The strained relationship between the allies has been playing out for months, as Mr. Moon, a liberal, argued for economic and diplomatic openings with the North, even as Mr. Trump has worked hard to squeeze the North with increasingly punishing sanctions. Mr. Moon also angered Mr. Trump and his aides in recent months by suggesting he holds what he called a veto over any American pre-emptive military action against the North’s nuclear program.

Until now Mr. Kim has largely ignored Mr. Moon, whom the North Korean media has portrayed as a spineless lackey of the United States. But the dramatic shift in tone and policy, toward bilateral talks between the two Koreas, suggests that Mr. Kim sees an opportunity to develop and accentuate the split between Mr. Moon and Mr. Trump, betting that the United States will be unable to mount greater pressure on the North if it does not have South Korean acquiescence.

The gambit may work. Hours after Mr. Kim’s speech, Mr. Moon’s office welcomed the North’s proposal, in a way that could further aggravate tensions with the United States.

“We have already expressed our willingness to engage in a dialogue with North Korea at any time, in any place and in any format, as long as both sides can discuss restoring their relations and peace on the Korean Peninsula,” said a presidential spokesman, Park Soo-hyun.

The statement emphasized the roles of the two Koreas in resolving the nuclear crisis.
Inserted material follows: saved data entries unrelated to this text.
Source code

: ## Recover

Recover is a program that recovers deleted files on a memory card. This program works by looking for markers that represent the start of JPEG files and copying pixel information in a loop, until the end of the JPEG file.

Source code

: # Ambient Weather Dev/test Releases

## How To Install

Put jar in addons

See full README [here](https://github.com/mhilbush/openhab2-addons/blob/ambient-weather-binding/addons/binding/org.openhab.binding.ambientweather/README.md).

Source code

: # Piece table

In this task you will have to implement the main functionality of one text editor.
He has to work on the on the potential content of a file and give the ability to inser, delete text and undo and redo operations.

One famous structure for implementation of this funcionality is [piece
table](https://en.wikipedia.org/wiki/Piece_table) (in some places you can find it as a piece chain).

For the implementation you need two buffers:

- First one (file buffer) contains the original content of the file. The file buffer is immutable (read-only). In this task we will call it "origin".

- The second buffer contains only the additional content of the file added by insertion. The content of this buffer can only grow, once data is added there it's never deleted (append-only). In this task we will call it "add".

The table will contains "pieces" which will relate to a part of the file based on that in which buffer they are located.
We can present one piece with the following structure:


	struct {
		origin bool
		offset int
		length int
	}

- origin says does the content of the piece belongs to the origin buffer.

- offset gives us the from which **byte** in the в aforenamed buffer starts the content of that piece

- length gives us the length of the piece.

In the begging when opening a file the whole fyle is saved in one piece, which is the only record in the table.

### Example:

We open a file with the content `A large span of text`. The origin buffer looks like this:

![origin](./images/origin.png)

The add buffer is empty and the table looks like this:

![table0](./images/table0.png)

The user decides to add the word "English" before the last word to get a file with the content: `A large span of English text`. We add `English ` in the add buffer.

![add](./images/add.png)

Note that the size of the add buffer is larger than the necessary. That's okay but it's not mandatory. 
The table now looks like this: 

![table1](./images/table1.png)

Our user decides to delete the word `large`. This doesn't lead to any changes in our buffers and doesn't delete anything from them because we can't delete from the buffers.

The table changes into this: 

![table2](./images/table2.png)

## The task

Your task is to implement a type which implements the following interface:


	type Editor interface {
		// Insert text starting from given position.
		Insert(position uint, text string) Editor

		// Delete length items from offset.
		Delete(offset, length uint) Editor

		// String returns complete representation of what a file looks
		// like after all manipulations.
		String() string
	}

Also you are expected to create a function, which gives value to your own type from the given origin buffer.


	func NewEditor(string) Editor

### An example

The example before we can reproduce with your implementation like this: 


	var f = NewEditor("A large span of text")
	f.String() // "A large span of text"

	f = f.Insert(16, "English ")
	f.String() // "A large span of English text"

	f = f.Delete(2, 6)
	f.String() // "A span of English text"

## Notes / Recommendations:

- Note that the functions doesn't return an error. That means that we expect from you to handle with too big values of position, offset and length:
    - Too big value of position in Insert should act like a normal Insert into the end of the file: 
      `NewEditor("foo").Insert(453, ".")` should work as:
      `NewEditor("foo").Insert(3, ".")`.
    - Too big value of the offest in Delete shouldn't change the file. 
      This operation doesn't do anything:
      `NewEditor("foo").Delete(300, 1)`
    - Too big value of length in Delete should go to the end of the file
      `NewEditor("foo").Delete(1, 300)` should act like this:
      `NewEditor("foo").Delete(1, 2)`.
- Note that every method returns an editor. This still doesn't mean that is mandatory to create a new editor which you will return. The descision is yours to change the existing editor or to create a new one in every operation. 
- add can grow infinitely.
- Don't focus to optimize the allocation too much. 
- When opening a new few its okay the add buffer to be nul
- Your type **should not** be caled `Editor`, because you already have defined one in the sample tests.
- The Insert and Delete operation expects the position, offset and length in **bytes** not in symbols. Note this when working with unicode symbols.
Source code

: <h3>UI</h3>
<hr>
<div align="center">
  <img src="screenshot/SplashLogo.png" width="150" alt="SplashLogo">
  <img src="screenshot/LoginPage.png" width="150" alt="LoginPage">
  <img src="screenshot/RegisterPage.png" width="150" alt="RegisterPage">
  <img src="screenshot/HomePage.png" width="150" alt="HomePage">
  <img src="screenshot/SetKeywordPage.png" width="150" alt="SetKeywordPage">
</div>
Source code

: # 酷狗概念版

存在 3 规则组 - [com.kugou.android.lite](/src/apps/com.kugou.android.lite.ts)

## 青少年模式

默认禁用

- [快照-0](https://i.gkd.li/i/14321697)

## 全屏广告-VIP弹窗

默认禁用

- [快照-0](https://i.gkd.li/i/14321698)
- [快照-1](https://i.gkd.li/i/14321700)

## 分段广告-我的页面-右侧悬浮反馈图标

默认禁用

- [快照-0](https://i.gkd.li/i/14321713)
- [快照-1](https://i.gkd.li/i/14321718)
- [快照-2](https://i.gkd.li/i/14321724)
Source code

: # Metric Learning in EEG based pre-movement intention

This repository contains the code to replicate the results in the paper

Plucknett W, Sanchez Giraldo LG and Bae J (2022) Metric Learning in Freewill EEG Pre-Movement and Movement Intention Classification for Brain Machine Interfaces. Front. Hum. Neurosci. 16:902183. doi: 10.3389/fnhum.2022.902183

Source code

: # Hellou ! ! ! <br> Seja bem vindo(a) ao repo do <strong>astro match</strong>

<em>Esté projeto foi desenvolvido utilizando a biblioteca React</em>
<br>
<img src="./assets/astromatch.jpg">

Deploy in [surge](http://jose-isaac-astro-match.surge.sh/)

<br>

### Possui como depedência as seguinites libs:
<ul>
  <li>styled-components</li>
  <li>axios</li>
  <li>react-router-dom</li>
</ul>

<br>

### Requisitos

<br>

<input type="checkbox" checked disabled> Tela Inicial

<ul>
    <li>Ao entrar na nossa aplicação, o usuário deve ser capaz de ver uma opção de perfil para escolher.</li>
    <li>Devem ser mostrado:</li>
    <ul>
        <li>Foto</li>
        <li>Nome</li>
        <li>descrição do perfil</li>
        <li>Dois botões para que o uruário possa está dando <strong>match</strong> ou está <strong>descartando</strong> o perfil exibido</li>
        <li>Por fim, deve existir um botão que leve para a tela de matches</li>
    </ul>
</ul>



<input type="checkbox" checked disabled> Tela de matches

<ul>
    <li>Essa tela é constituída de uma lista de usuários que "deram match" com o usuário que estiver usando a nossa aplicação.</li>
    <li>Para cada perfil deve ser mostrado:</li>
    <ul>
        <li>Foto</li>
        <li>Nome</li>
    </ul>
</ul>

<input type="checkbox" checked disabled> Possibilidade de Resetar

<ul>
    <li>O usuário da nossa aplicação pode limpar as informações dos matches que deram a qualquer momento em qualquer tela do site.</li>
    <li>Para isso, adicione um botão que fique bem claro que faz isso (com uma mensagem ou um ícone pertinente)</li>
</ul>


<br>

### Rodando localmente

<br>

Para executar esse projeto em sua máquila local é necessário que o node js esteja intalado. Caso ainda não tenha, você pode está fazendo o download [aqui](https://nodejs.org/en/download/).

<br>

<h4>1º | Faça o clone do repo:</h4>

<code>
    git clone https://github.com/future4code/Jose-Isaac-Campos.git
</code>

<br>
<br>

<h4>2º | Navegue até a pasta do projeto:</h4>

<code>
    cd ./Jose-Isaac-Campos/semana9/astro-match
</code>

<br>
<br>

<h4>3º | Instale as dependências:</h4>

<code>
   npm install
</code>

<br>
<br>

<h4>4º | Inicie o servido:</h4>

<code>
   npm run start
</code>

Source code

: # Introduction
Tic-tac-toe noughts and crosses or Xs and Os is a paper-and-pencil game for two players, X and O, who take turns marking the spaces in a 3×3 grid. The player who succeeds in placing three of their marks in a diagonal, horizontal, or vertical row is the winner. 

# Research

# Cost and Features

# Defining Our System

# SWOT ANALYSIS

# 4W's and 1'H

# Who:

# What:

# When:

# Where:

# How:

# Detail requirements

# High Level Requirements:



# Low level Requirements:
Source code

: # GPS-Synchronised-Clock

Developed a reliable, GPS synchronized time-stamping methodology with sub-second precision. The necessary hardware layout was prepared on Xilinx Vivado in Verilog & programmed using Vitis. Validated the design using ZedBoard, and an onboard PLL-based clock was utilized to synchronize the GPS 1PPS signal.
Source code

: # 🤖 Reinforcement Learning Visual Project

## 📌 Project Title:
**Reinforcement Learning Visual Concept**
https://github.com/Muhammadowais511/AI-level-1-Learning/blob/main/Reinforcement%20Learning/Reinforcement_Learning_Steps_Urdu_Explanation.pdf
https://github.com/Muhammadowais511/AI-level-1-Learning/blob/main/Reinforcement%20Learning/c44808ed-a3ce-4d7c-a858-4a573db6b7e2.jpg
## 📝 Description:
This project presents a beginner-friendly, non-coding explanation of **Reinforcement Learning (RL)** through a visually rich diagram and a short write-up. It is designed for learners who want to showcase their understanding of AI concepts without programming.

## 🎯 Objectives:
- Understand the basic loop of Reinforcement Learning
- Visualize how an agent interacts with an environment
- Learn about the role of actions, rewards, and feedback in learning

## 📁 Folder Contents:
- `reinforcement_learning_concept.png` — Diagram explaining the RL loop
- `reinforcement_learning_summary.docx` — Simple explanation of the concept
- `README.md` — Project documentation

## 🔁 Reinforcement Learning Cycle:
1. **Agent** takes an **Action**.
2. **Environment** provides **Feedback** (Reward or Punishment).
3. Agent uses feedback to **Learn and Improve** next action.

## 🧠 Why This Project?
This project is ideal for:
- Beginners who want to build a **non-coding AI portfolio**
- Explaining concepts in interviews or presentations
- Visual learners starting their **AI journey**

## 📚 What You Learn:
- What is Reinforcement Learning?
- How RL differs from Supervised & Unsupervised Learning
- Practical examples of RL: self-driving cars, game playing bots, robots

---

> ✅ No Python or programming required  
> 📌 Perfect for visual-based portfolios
President Trump, in contrast, has pursued a tougher approach, saying there can be no talks without signs that the North is giving up its nuclear and missile testing, and without an understanding that the ultimate goal of any negotiations is a complete, verifiable dismantlement of the North’s nuclear capability.

“The timing of this overture, combined with his newly declared capability to strike the United States, is shifting the calculus,’’ said Robert Litwak, the author of “Preventing North Korea’s Nuclear Breakout,’’ and a scholar at the Woodrow Wilson Center for International Scholars. “Kim sees a rare chance here to take the side of the South Koreans, against President Trump.”

Mr. Kim may be partly motivated by an intense need to roll back sanctions that, by all accounts, have begun to bite.

As part of the overture, Mr. Kim also agreed to a request by Mr. Moon to send a North Korean delegation to the Winter Olympics. The South Korean president is betting that the North is far less likely to disrupt the Olympics, with missile launchings or an act of terrorism, if North Korean athletes are competing.

The diplomatic tug-of-war comes amid a backdrop of increasing fears over North Korea’s nuclear arsenal. Over the past year, the North made such fast technological advances that it says it can now strike the East Coast of the United States with a missile. The North has yet to demonstrate a key component of its nuclear threat — the ability to build a warhead that can withstand the heat and stresses of re-entering the atmosphere — but there is little dispute that it is getting much closer to such a capability.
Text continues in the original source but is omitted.